The stock closed at notch lower at $118.22 yesterday, with a solid one-year return of about 112.4% and year-to-date return of around 51.7%, outperforming the S&P 500. The average volume of shares traded over the last three months was roughly 1182K.
This Greenwich, CT-based equipment rental and leasing services provider has a market cap of $11.3 billion and long-term expected earnings growth of 19.4%. The company has outperformed the Zacks Consensus Estimate in each of the four trailing quarters with an average positive surprise of 14.2%.
Share price and estimates for United Rentals have been on the rise since it reported a 47% year-over-year increase in its second-quarter 2014 adjusted earnings to $1.65 per share on Jul 16. Earnings beat the Zacks Consensus Estimate of $1.43, delivering a positive earnings surprise of 15%. The improvement was mainly driven by growth in both equipment rentals and sales of new equipment, services and other revenues, and sales of rental equipment.
During the first half of 2014, the company repurchased $228 million worth of shares under its $500 million share repurchase program.
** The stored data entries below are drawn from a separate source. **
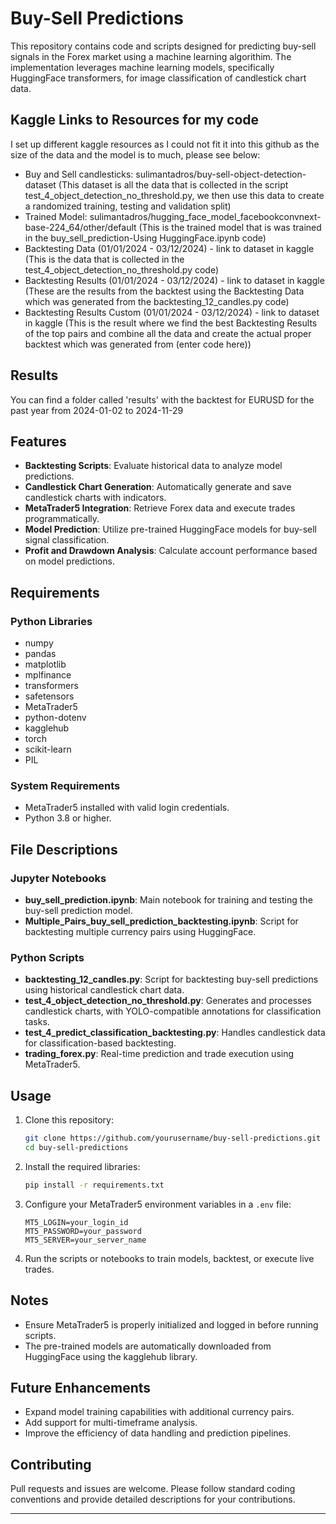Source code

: 
# Buy-Sell Predictions

This repository contains code and scripts designed for predicting buy-sell signals in the Forex market using a machine learning algorithim. The implementation leverages machine learning models, specifically HuggingFace transformers, for image classification of candlestick chart data.

## Kaggle Links to Resources for my code
I set up different kaggle resources as I could not fit it into this github as the size of the data and the model is to much, please see below:
- Buy and Sell candlesticks: sulimantadros/buy-sell-object-detection-dataset (This dataset is all the data that is collected in the script test_4_object_detection_no_threshold.py, we then use this data to create a randomized training, testing and validation split)
- Trained Model: sulimantadros/hugging_face_model_facebookconvnext-base-224_64/other/default (This is the trained model that is was trained in the buy_sell_prediction-Using HuggingFace.ipynb code)
- Backtesting Data (01/01/2024 - 03/12/2024) - link to dataset in kaggle (This is the data that is collected in the test_4_object_detection_no_threshold.py code)
- Backtesting Results (01/01/2024 - 03/12/2024) - link to dataset in kaggle (These are the results from the backtest using the Backtesting Data which was generated from the backtesting_12_candles.py code)
- Backtesting Results Custom (01/01/2024 - 03/12/2024) - link to dataset in kaggle (This is the result where we find the best Backtesting Results of the top pairs and combine all the data and create the actual proper backtest which was generated from (enter code here))

## Results

You can find a folder called 'results' with the backtest for EURUSD for the past year from 2024-01-02 to 2024-11-29 

## Features

- **Backtesting Scripts**: Evaluate historical data to analyze model predictions.
- **Candlestick Chart Generation**: Automatically generate and save candlestick charts with indicators.
- **MetaTrader5 Integration**: Retrieve Forex data and execute trades programmatically.
- **Model Prediction**: Utilize pre-trained HuggingFace models for buy-sell signal classification.
- **Profit and Drawdown Analysis**: Calculate account performance based on model predictions.

## Requirements

### Python Libraries
- numpy
- pandas
- matplotlib
- mplfinance
- transformers
- safetensors
- MetaTrader5
- python-dotenv
- kagglehub
- torch
- scikit-learn
- PIL

### System Requirements
- MetaTrader5 installed with valid login credentials.
- Python 3.8 or higher.

## File Descriptions

### Jupyter Notebooks
- **buy_sell_prediction.ipynb**: Main notebook for training and testing the buy-sell prediction model.
- **Multiple_Pairs_buy_sell_prediction_backtesting.ipynb**: Script for backtesting multiple currency pairs using HuggingFace.

### Python Scripts
- **backtesting_12_candles.py**: Script for backtesting buy-sell predictions using historical candlestick chart data.
- **test_4_object_detection_no_threshold.py**: Generates and processes candlestick charts, with YOLO-compatible annotations for classification tasks.
- **test_4_predict_classification_backtesting.py**: Handles candlestick data for classification-based backtesting.
- **trading_forex.py**: Real-time prediction and trade execution using MetaTrader5.

## Usage

1. Clone this repository:
    ```bash
    git clone https://github.com/yourusername/buy-sell-predictions.git
    cd buy-sell-predictions
    ```

2. Install the required libraries:
    ```bash
    pip install -r requirements.txt
    ```

3. Configure your MetaTrader5 environment variables in a `.env` file:
    ```plaintext
    MT5_LOGIN=your_login_id
    MT5_PASSWORD=your_password
    MT5_SERVER=your_server_name
    ```

4. Run the scripts or notebooks to train models, backtest, or execute live trades.

## Notes
- Ensure MetaTrader5 is properly initialized and logged in before running scripts.
- The pre-trained models are automatically downloaded from HuggingFace using the kagglehub library.

## Future Enhancements
- Expand model training capabilities with additional currency pairs.
- Add support for multi-timeframe analysis.
- Improve the efficiency of data handling and prediction pipelines.

## Contributing
Pull requests and issues are welcome. Please follow standard coding conventions and provide detailed descriptions for your contributions.

---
United Rentals plans to complete the program by Apr 2015. Further share repurchases will provide support to the stock.
For fiscal 2014, United Rentals increased the lower end of its revenue guidance from $5.45—$5.65 billion to $5.55—$5.65 billion. Adjusted EBITDA guidance for the full year is projected in the range of $2.65–$2.70 billion, up from the previous range of $2.55–$2.65 billion. The company expects an increase in rental rates of approximately 4.5% year over year (increased from the previous expectation of 4%) and time utilization of around 68.5% (unchanged).
United Rentals will benefit from the acquisition of National Pump. The deal marks United Rentals' venture into the pump rental sector, catapulting it to the position of the second largest provider of pump rentals in North America. The deal is expected to be accretive to United Rentals’ free cash flow and earnings per share in 2014. In addition, United Rentals acquired the Power and HVAC (Heating, ventilation and air conditioning) assets of Blue-Stream Services, LLC in May that will help in the expansion of United Rentals’ footprint in the Gulf region and will also offer significant cross-selling opportunities.
Notably, the company will continue to focus on reducing the cycle time for renting equipment, improving accuracy, service quality and efficiency, and cost control, which will lead to an increase in gross margin. Additionally, the company is poised to benefit from a rebound in non-residential construction. United Rentals will also benefit from the implementation of growth strategies, higher rental rates, free cash flow generation, returning cash to shareholders and integrating acquisitions.
United Rentals currently has a Zacks Rank #3 (Hold).
Other Stocks to Consider
Some other stocks worth considering in the sector include Gibraltar Industries, Inc. (ROCK), PGT, Inc. (PGTI) and UCP, Inc. (UCP). All these stocks carry a Zacks Rank #2 (Buy).